MARA TO ACQUIRE LONG RIDGE FOR $1.5B: MARA Holdings (MARA) announced Thursday that it has entered into a definitive agreement to acquire Long Ridge Energy & Power from FTAI Infrastructure (FIP) for a total transaction value of approximately $1.5B. The acquisition includes Long Ridge Energy’s 505 MW2 nameplate combined-cycle gas power plant in Hannibal, Ohio, and over 1,600 contiguous acres supporting an integrated digital infrastructure campus. The acquired campus will provide immediate access to power, land, water and fiber upon closing, with less site development execution risk relative to greenfield alternatives, and supports more than 1 GW of total potential power capacity across generation and load. MARA believes the site is distinctly positioned to support multiple monetization pathways, including long-term HPC leases, flexible compute operations, including bitcoin mining, and wholesale power generation. The company expects the transaction to close in 2H26.

“The agreement to acquire Long Ridge Energy is a significant step forward in executing our optimized digital infrastructure strategy,” said Fred Thiel, CEO. “Power is the scarce input in AI and, with the planned addition of Long Ridge Energy, we are gaining control of a highly efficient, contracted energy platform that has a rare combination of large-scale power, land, water access, fuel supply and grid interconnection in a single location – assets that are increasingly difficult to replicate in today’s market – and is ready for expansion to build a flagship AI campus. By combining energy generation, fuel supply and compute infrastructure, we are building a differentiated platform designed to maximize the value of every megawatt we control.”

Following the news, BTIG said it views Mara’s acquisition as “transformational.” While Long Ridge’s power is currently tied up in agreements on the PJM grid, Mara’s existing 200MW of capacity at Hannibal allows for an initial high performance commute buildout to begin in 1H27 with energization in 2028, the analyst said. BTIG believes the company is positioned well for a multi-year HPC ramp at the site.

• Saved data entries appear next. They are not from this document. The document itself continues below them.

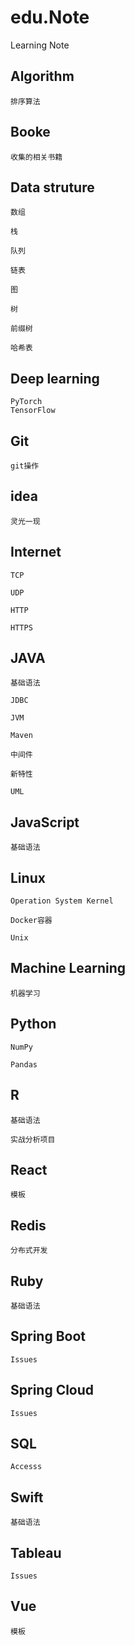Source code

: # edu.Note
Learning Note

## Algorithm

    排序算法
    
## Booke
    收集的相关书籍
    
## Data struture

    数组
    
    栈
    
    队列
    
    链表
    
    图
    
    树
    
    前缀树
    
    哈希表
    
## Deep learning
    
    PyTorch 
    TensorFlow
    
## Git

    git操作

## idea
    
    灵光一现
    
## Internet
    
    TCP
    
    UDP
    
    HTTP
    
    HTTPS
    
## JAVA
    
    基础语法
    
    JDBC
    
    JVM
    
    Maven
    
    中间件
    
    新特性
    
    UML
    
## JavaScript
    
    基础语法
    
## Linux
    
    Operation System Kernel
    
    Docker容器
    
    Unix
    
## Machine Learning
    
    机器学习

## Python

    NumPy 
    
    Pandas
  
## R
    
    基础语法
    
    实战分析项目

## React
    
    模板
    
## Redis
    
    分布式开发
    
## Ruby

    基础语法

## Spring Boot
    
    Issues
    
## Spring Cloud
    
    Issues
    
## SQL

    Accesss

## Swift
    
    基础语法
    
## Tableau
    
    Issues
    
## Vue
    模板
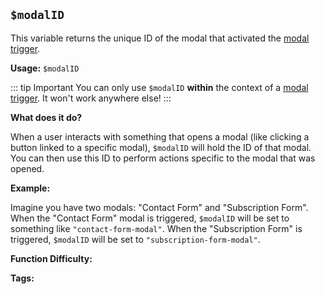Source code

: ## `$modalID`

This variable returns the unique ID of the modal that activated the [modal trigger](../Trigger/modal.md).

**Usage:** `$modalID`

::: tip Important
You can only use `$modalID` **within** the context of a [modal trigger](../Trigger/modal.md).  It won't work anywhere else!
:::

**What does it do?**

When a user interacts with something that opens a modal (like clicking a button linked to a specific modal), `$modalID` will hold the ID of that modal. You can then use this ID to perform actions specific to the modal that was opened.

**Example:**

Imagine you have two modals: "Contact Form" and "Subscription Form".  When the "Contact Form" modal is triggered, `$modalID` will be set to something like `"contact-form-modal"`.  When the "Subscription Form" is triggered, `$modalID` will be set to `"subscription-form-modal"`.

**Function Difficulty:** <Badge type="tip" text="Easy" vertical="middle" />

**Tags:** <Badge type="tip" text="modalID" vertical="middle" /> <Badge type="tip" text="modal" vertical="middle" /> <Badge type="tip" text="modal id" vertical="middle" />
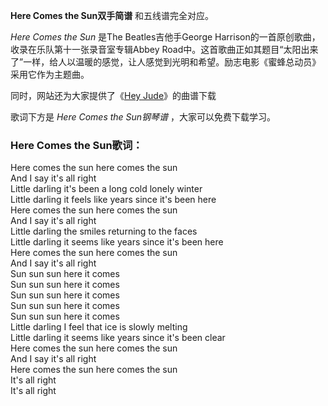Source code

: 

**Here Comes the Sun双手简谱** 和五线谱完全对应。

_Here Comes the Sun_ 是The Beatles吉他手George Harrison的一首原创歌曲，收录在乐队第十一张录音室专辑Abbey
Road中。这首歌曲正如其题目“太阳出来了”一样，给人以温暖的感觉，让人感觉到光明和希望。励志电影《蜜蜂总动员》采用它作为主题曲。

同时，网站还为大家提供了《[Hey Jude](Music-2044-Hey-Jude.html "Hey Jude")》的曲谱下载

歌词下方是 _Here Comes the Sun钢琴谱_ ，大家可以免费下载学习。

### Here Comes the Sun歌词：

Here comes the sun here comes the sun  
And I say it's all right  
Little darling it's been a long cold lonely winter  
Little darling it feels like years since it's been here  
Here comes the sun here comes the sun  
And I say it's all right  
Little darling the smiles returning to the faces  
Little darling it seems like years since it's been here  
Here comes the sun here comes the sun  
And I say it's all right  
Sun sun sun here it comes  
Sun sun sun here it comes  
Sun sun sun here it comes  
Sun sun sun here it comes  
Sun sun sun here it comes  
Little darling I feel that ice is slowly melting  
Little darling it seems like years since it's been clear  
Here comes the sun here comes the sun  
And I say it's all right  
Here comes the sun here comes the sun  
It's all right  
It's all right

Rosenblatt raised the firm’s price target on Mara to $15 from $11 and kept a Buy rating on the shares. The firm said Mara’s acquisition “represents another major step forward” in the company’s shift from a pure-play bitcoin miner toward an energy-backed digital infrastructure platform. Unlike most peer acquisitions, the deal is “not a greenfield site hoping for a grid connection,” it is a fully operational 505 MW power plant generating over $140M in annualized EBITDA, the analyst said.

OTHER CRYPTO NEWS:

CRYPTO STOCK PLAYS: Publicly traded companies in the space include Bit Digital (BTBT), Coinbase, Core Scientific, Greenidge Generation (GREE), Mara Holdings, Strategy, Riot Platforms and TeraWulf.

PRICE ACTION: As of time of writing, bitcoin rose roughly 1% this week to $78,638 in U.S. dollars, according to CoinDesk.